When you have a fleeting moment like that, it forces you to be a bit bolder; to think quickly
Her response ("why not?") caught him off caught, but told him everything he needed to know about this beautiful woman he'd only exchanged a few words with. She had a fire about her, an adventurousness. "I remember walking up the steps out of Charing Cross thinking 'Where on earth can I take her?'. I'd been fully expecting her to say no," he recalls.
The pair went for a drink at a nearby hotel and despite weeks of protestation from Erika's side (she was newly heartbroken and untrusting of men), the rest is history.
Sandy wasn't the only one who picked up on some of the important qualities of his future spouse that night. Erika might not have been in a perfect headspace to date on that particular evening, but she too had immediately clocked the gorgeous man floating around the ticket barriers nearby, and admired his coolness when she proceeded to tell him he was unoriginal, that he was too young, that he'd be better off with one of her cousins. Sure, it wasn't love at first sight – or at least for her – but she admired his boldness in approaching her and the fact that he wasn't put off by her "classic Latina" fieriness.

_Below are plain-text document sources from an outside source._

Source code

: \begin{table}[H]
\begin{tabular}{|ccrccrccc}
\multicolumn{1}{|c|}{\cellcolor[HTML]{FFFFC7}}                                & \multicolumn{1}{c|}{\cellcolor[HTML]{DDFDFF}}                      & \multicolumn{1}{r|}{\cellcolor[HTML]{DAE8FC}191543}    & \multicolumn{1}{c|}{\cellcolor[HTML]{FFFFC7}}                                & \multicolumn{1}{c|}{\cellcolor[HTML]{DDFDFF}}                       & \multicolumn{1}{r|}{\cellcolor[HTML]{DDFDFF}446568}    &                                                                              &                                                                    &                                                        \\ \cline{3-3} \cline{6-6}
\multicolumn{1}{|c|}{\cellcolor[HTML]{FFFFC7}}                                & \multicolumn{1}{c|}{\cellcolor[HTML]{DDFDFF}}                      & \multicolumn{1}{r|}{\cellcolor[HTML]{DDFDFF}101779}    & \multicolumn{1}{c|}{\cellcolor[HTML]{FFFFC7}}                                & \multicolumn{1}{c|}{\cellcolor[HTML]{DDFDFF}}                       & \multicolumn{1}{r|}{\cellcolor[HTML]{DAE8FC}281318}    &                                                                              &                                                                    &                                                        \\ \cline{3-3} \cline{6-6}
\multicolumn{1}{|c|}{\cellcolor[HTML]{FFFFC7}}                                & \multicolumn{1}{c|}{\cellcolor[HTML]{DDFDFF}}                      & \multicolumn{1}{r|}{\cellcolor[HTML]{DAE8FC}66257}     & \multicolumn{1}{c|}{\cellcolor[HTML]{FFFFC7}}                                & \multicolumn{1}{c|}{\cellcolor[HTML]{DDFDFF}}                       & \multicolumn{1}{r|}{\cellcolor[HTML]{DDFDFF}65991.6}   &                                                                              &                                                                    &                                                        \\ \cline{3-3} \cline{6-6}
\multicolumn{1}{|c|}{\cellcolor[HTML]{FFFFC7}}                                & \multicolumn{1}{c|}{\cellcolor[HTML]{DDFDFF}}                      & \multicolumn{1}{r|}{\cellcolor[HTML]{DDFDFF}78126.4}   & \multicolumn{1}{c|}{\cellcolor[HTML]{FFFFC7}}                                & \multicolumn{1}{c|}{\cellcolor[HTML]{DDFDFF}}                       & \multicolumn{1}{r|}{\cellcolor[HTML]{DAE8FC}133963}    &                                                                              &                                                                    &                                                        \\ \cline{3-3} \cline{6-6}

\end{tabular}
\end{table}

The couple have spent years dining out on their story – Erika, now the marketing director for Barry's, gets annoyed when he tells the short-version, as she believes the details are what makes it magical – and feel sad to think that dating apps might have killed off the potential for as many real-life meetings. "It's such a different world now, men were braver back then," she says.
But Sandy insists he's an old romantic and likes to think these encounters can still happen. They just take a certain type of person – perhaps a braver one than ever, in today's smartphone era. Then some good old-fashioned eye-flirting. And a bit of good luck.